= Paglicci 23 =

Hominin fossil

Paglicci 23 is the name for human remains found in Paglicci Cave in Apulia, Italy that have been dated to 28,000 years Before Present.

In 2008 a scientific team led by David Caramelli tested Paglicci 23 and found that mtDNA sequences corresponding to positions
16024-16383 were identical to the Cambridge Reference Sequence. The result was exhaustively tested for possible contamination and replicated in a separate test.
The paper does not assign any mtDNA haplogroup to the results as the mtDNA segment is too small to draw any conclusions in this regard. Many haplogroups, however, are defined by mutations in this segment as indicated in the table below.

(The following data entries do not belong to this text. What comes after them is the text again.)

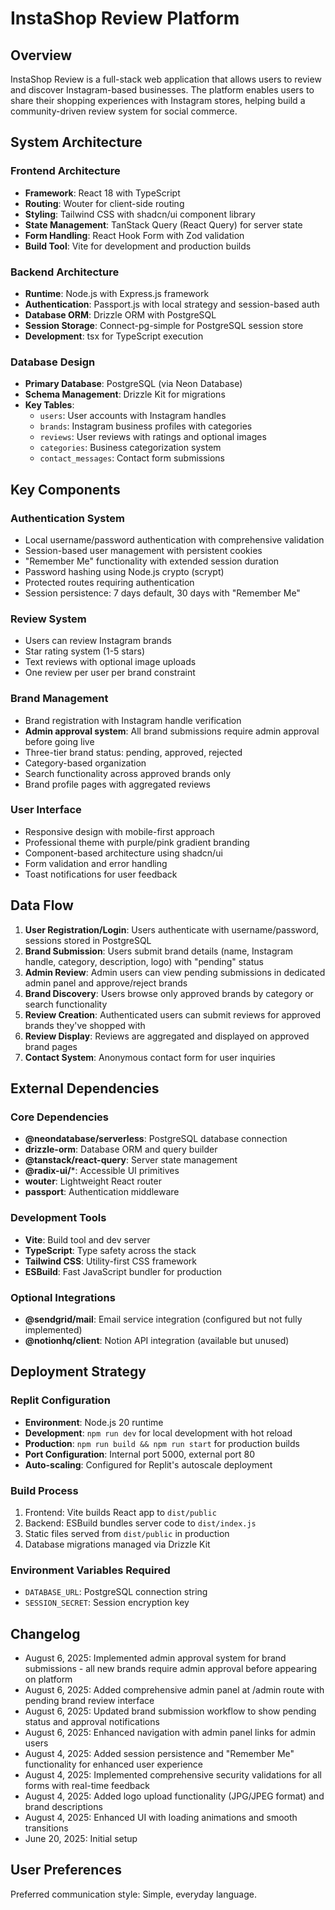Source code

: # InstaShop Review Platform

## Overview

InstaShop Review is a full-stack web application that allows users to review and discover Instagram-based businesses. The platform enables users to share their shopping experiences with Instagram stores, helping build a community-driven review system for social commerce.

## System Architecture

### Frontend Architecture
- **Framework**: React 18 with TypeScript
- **Routing**: Wouter for client-side routing
- **Styling**: Tailwind CSS with shadcn/ui component library
- **State Management**: TanStack Query (React Query) for server state
- **Form Handling**: React Hook Form with Zod validation
- **Build Tool**: Vite for development and production builds

### Backend Architecture
- **Runtime**: Node.js with Express.js framework
- **Authentication**: Passport.js with local strategy and session-based auth
- **Database ORM**: Drizzle ORM with PostgreSQL
- **Session Storage**: Connect-pg-simple for PostgreSQL session store
- **Development**: tsx for TypeScript execution

### Database Design
- **Primary Database**: PostgreSQL (via Neon Database)
- **Schema Management**: Drizzle Kit for migrations
- **Key Tables**:
  - `users`: User accounts with Instagram handles
  - `brands`: Instagram business profiles with categories
  - `reviews`: User reviews with ratings and optional images
  - `categories`: Business categorization system
  - `contact_messages`: Contact form submissions

## Key Components

### Authentication System
- Local username/password authentication with comprehensive validation
- Session-based user management with persistent cookies
- "Remember Me" functionality with extended session duration
- Password hashing using Node.js crypto (scrypt)
- Protected routes requiring authentication
- Session persistence: 7 days default, 30 days with "Remember Me"

### Review System
- Users can review Instagram brands
- Star rating system (1-5 stars)
- Text reviews with optional image uploads
- One review per user per brand constraint

### Brand Management
- Brand registration with Instagram handle verification
- **Admin approval system**: All brand submissions require admin approval before going live
- Three-tier brand status: pending, approved, rejected
- Category-based organization
- Search functionality across approved brands only
- Brand profile pages with aggregated reviews

### User Interface
- Responsive design with mobile-first approach
- Professional theme with purple/pink gradient branding
- Component-based architecture using shadcn/ui
- Form validation and error handling
- Toast notifications for user feedback

## Data Flow

1. **User Registration/Login**: Users authenticate with username/password, sessions stored in PostgreSQL
2. **Brand Submission**: Users submit brand details (name, Instagram handle, category, description, logo) with "pending" status
3. **Admin Review**: Admin users can view pending submissions in dedicated admin panel and approve/reject brands
4. **Brand Discovery**: Users browse only approved brands by category or search functionality
5. **Review Creation**: Authenticated users can submit reviews for approved brands they've shopped with
6. **Review Display**: Reviews are aggregated and displayed on approved brand pages
7. **Contact System**: Anonymous contact form for user inquiries

## External Dependencies

### Core Dependencies
- **@neondatabase/serverless**: PostgreSQL database connection
- **drizzle-orm**: Database ORM and query builder
- **@tanstack/react-query**: Server state management
- **@radix-ui/***: Accessible UI primitives
- **wouter**: Lightweight React router
- **passport**: Authentication middleware

### Development Tools
- **Vite**: Build tool and dev server
- **TypeScript**: Type safety across the stack
- **Tailwind CSS**: Utility-first CSS framework
- **ESBuild**: Fast JavaScript bundler for production

### Optional Integrations
- **@sendgrid/mail**: Email service integration (configured but not fully implemented)
- **@notionhq/client**: Notion API integration (available but unused)

## Deployment Strategy

### Replit Configuration
- **Environment**: Node.js 20 runtime
- **Development**: `npm run dev` for local development with hot reload
- **Production**: `npm run build && npm run start` for production builds
- **Port Configuration**: Internal port 5000, external port 80
- **Auto-scaling**: Configured for Replit's autoscale deployment

### Build Process
1. Frontend: Vite builds React app to `dist/public`
2. Backend: ESBuild bundles server code to `dist/index.js`
3. Static files served from `dist/public` in production
4. Database migrations managed via Drizzle Kit

### Environment Variables Required
- `DATABASE_URL`: PostgreSQL connection string
- `SESSION_SECRET`: Session encryption key

## Changelog
- August 6, 2025: Implemented admin approval system for brand submissions - all new brands require admin approval before appearing on platform
- August 6, 2025: Added comprehensive admin panel at /admin route with pending brand review interface
- August 6, 2025: Updated brand submission workflow to show pending status and approval notifications
- August 6, 2025: Enhanced navigation with admin panel links for admin users
- August 4, 2025: Added session persistence and "Remember Me" functionality for enhanced user experience
- August 4, 2025: Implemented comprehensive security validations for all forms with real-time feedback
- August 4, 2025: Added logo upload functionality (JPG/JPEG format) and brand descriptions
- August 4, 2025: Enhanced UI with loading animations and smooth transitions
- June 20, 2025: Initial setup

## User Preferences

Preferred communication style: Simple, everyday language.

| Haplogroup | Position of defining mutation |
|---|---|
| JT | 16126 |
| U1 | 16249 |
| U2 | 16051, 16129C |
| U3 | 16343 |
| U4 | 16356 |
| U5 | 16270 |
| U6 | 16172, 16219 |
| U7 | 16318,T |
| K | 16224, 16311 |
| B | 16189, 16217 |
| F | 16304 |

As a result, the sample can confirm that the mtDNA does not correspond to any of the above modern extant haplogroups. The sample is however confirmed to belong to haplogroup R: 16263 is a critical marker for haplogroup R. The sample does not rule out nor confirm that the sample may belong to haplogroup H as this group is distinguished from haplogroup R by mutations at position 73 which has not been replicated in this study. The haplogroup R node and the CRS sequence are distinguished by various mutations outside the sequenced region.